The Japanese Buddhist Temple of Kolkata

Kolkata is known as the city of joy. But what if, we tell you that it doesn’t lack elements of being the city of wonders as well! The pursuit of inventiveness this time took ‘The Creative Post’ to a little piece of Japan residing in Kolkata under the shade of Buddhism.

You don’t have to be a preacher or a worshiper to adhere inner peace. Just single out a day from your daily life and visit to ‘Nipponzan Myohoji’, a Japanese Buddhist temple in Kolkata. This unnoticed Japanese Buddhist temple is a respite from the bustle of Kolkata.

Traced back to the late 1930s, this monastery hosts a few followers of Nipponzan Myohoji, a pacifist Japanese religious movement. It’s a comparatively new movement—it only ascended in the early to mid-1920s— and originates from a 13th-century branch of Buddhism named Nichiren Buddhism.

In Kolkata, their white temple is a place for silent reflection and contemplation. It’s a beautiful spot, where the strain of the city seems to dissolve away. The compound houses, a white construction comprising statues of the Buddha as well as a pillar with two lions adjoining it. Behind the temple are small quarters where a few devotees and the head monk stay. The Japanese Buddhist Temple consists of a two-tiered milk white structure with golden boarders and is crowned with a stupa.

There is an extended portico and a small flight of stairs leads to the interior of the temple. The garden consists of a beautiful pillar with beautiful Japanese calligraphy in bright golden colour. It probably carries a message of peace. The pillar is guarded by a pair of golden lions.

When you enter the peaceful temple, you’ll likely hear chants of “Na – Mu – Myo – Ho – Ren – Ge – Kyo.” The chant is also written in some places on the temple itself. Visitors from miscellaneous backgrounds are welcome to join in the prayers, which happens daily twice; at 5 am – 6:00 am. and 5 pm – 6:00 pm. The monks, open to interested visitors, often answer questions one might have.

The Nipponzan Myohoji, was founded by Japanese monk Nichidatsu Fuji (1885-1985). Nichidatsu Fujii was a disciple of the great Japanese Buddhist monk Nichiren, who held the opinion of Lotus Sutra.

Image Courtesy: doubledolphindotblogspotdotin

The Japanese Buddhist Temple is located on the Lake Road, now known as Kabi Bharati Sarani, in Dhakuria area of South Kolkata. Sadly, its presence is unknown to most Kolkatans.

If you are approaching the temple from the north (Golpark) side, it is best not to take the Dhakuria Bridge (now known as Sri Chaitanya Mahaprbhu Bridge) but to take the side road which goes past the AMRI Hospital.

 Now, what is Lotus sutra?

The Lotus Sūtra (Sanskrit: Saddharma Puṇḍarīka Sūtra, literally “Sūtra on the White Lotus of the Sublime Dharma”) is one of the most popular and influential Mahayana sutras, and the basis on which the Tiantai, Tendai, Cheontae, and Nichiren schools of Buddhism were established.
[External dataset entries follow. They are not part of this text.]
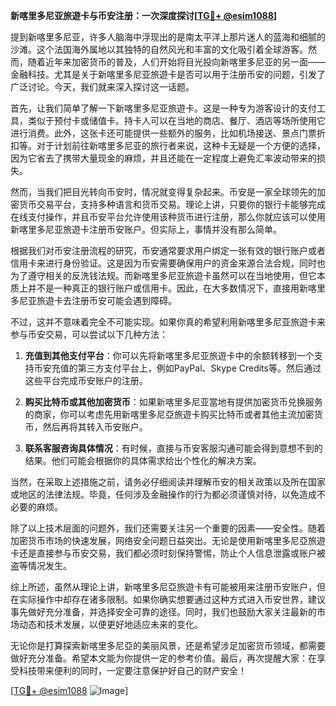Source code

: **新喀里多尼亚旅遊卡与币安注册：一次深度探讨[[TG💪+ @esim1088](https://t.me/s/esim1088)]**

提到新喀里多尼亚，许多人脑海中浮现出的是南太平洋上那片迷人的蓝海和细腻的沙滩。这个法国海外属地以其独特的自然风光和丰富的文化吸引着全球游客。然而，随着近年来加密货币的普及，人们开始将目光投向新喀里多尼亚的另一面——金融科技。尤其是关于新喀里多尼亚旅遊卡是否可以用于注册币安的问题，引发了广泛讨论。今天，我们就来深入探讨这一话题。

首先，让我们简单了解一下新喀里多尼亚旅遊卡。这是一种专为游客设计的支付工具，类似于预付卡或储值卡。持卡人可以在当地的商店、餐厅、酒店等场所使用它进行消费。此外，这张卡还可能提供一些额外的服务，比如机场接送、景点门票折扣等。对于计划前往新喀里多尼亚的旅行者来说，这种卡无疑是一个方便的选择，因为它省去了携带大量现金的麻烦，并且还能在一定程度上避免汇率波动带来的损失。

然而，当我们把目光转向币安时，情况就变得复杂起来。币安是一家全球领先的加密货币交易平台，支持多种语言和货币交易。理论上讲，只要你的银行卡能够完成在线支付操作，并且币安平台允许使用该种货币进行注册，那么你就应该可以使用新喀里多尼亚旅遊卡注册币安账户。但实际上，事情并没有那么简单。

根据我们对币安注册流程的研究，币安通常要求用户绑定一张有效的银行账户或者信用卡来进行身份验证。这是因为币安需要确保用户的资金来源合法合规，同时也为了遵守相关的反洗钱法规。而新喀里多尼亚旅遊卡虽然可以在当地使用，但它本质上并不是一种真正的银行账户或信用卡。因此，在大多数情况下，直接用新喀里多尼亚旅遊卡去注册币安可能会遇到障碍。

不过，这并不意味着完全不可能实现。如果你真的希望利用新喀里多尼亚旅遊卡来参与币安交易，可以尝试以下几种方法：

1. **充值到其他支付平台**：你可以先将新喀里多尼亚旅遊卡中的余额转移到一个支持币安充值的第三方支付平台上，例如PayPal、Skype Credits等。然后通过这些平台完成币安账户的注册。
   
2. **购买比特币或其他加密货币**：如果新喀里多尼亚當地有提供加密货币兑换服务的商家，你可以考虑先用新喀里多尼亞旅遊卡购买比特币或者其他主流加密货币，然后再将其转入币安账户。

3. **联系客服咨询具体情况**：有时候，直接与币安客服沟通可能会得到意想不到的结果。他们可能会根据你的具体需求给出个性化的解决方案。

当然，在采取上述措施之前，请务必仔细阅读并理解币安的相关政策以及所在国家或地区的法律法规。毕竟，任何涉及金融操作的行为都必须谨慎对待，以免造成不必要的麻烦。

除了以上技术层面的问题外，我们还需要关注另一个重要的因素——安全性。随着加密货币市场的快速发展，网络安全问题日益突出。无论是使用新喀里多尼亞旅遊卡还是直接参与币安交易，我们都必须时刻保持警惕，防止个人信息泄露或账户被盗等情况发生。

综上所述，虽然从理论上讲，新喀里多尼亞旅遊卡有可能被用来注册币安账户，但在实际操作中却存在诸多限制。如果你确实想要通过这种方式进入币安世界，建议事先做好充分准备，并选择安全可靠的途径。同时，我们也鼓励大家关注最新的市场动态和技术发展，以便更好地适应未来的变化。

无论你是打算探索新喀里多尼亞的美丽风景，还是希望涉足加密货币领域，都需要做好充分准备。希望本文能为你提供一定的参考价值。最后，再次提醒大家：在享受科技带来便利的同时，一定要注意保护好自己的财产安全！

[[TG💪+ @esim1088](https://t.me/s/esim1088) ![Image](https://i.postimg.cc/4NQfJmqS/Snipaste-2025-05-13-00-14-12.png)]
According to British professor Paul Williams, “For many East Asian Buddhists since early times, the Lotus Sutra contains the final teaching of the Buddha, complete and sufficient for salvation.”

The moment you will step into the temple premise, you will feel peace and quietude all around. And you would find a very important person if you had eyes for it.
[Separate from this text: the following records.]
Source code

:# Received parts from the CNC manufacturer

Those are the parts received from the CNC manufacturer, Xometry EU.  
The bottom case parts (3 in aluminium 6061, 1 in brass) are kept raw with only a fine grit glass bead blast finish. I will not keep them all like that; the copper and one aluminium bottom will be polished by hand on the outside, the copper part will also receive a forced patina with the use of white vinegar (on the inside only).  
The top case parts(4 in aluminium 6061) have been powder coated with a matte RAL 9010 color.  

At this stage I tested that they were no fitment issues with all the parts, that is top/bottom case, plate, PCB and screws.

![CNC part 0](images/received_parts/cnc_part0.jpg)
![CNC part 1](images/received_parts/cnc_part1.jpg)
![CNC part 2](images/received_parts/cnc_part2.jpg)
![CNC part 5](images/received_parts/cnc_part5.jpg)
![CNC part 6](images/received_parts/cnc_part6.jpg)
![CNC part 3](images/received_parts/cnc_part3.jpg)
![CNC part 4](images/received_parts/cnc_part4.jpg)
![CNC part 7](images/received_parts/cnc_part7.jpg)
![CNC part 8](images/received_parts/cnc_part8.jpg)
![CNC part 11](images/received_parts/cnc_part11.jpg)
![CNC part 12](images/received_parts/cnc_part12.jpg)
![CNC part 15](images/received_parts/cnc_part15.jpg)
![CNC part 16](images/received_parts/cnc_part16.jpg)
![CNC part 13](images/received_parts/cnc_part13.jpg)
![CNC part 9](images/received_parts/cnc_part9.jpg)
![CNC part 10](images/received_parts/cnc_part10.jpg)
Apart from the Gurus and monks present their, we met Ritam Das. A little boy from the nearby Dhakuria slum who attends the prayers twice every day. He studies in 4th standard and alongside the studies and other daily activities he spends his leisure at this Japanese Buddhist Temple.

Do you come here often?

“Yes, after coming back from school I come here. I assist Guruji in preparing the temple for the daily prayer. Mostly, I come during the evening time. I do the sitting arrangements and distribute the prashad (a devotional offering made to a god, typically consisting of food that is later shared among devotees).”

Instead of playing with other kids, why do you choose to come here?

“I feel good here. I can be on my own here. The slum is often in chaos; but here it is very peaceful. And Guruji loves me. He tells me the stories of this temple too. I like hearing about the history of it.”

Well, can you tell us those stories?

The picture you see is our Maha-Guru (the founder), Nichidatsu Fuji. He used to sit in this chair and do the daily chanting of Lotus sutra. At the entrance of the temple is a small signage, which reads “Na – Mu – Myo – Ho – Ren – Ge – Kyo”, translated it means “I take refuge in the wonderful law of the Lotus Flower Sutra.””

From the ceiling hung beautiful lamp shades and the walls are dotted with scrolls with beautiful flowing Japanese calligraphy. Also, on the walls hang a photograph of Nichidatsu Fujii, the founder of the temple.

I was startled hearing this little guy. He was talking like a little Guru. He pointed at the big drum and said –

“Guruji beats that drum while chanting mantras. He said that the drum is a symbol of the rhythm in our lives. Sometimes, I play that too during the Budhha-purnima rituals. (a Buddhist festival that marks Gautama Buddha’s birth, enlightenment and death)”

Buddhism encourages its people to avoid self-indulgence as well as self-denial. Buddha’s most important teachings, known as “The Four Noble Truths”, are essential to understanding the spiritual path. Buddhists embrace the concepts of karma (the law of cause and effect) and reincarnation (the continuous cycle of rebirth).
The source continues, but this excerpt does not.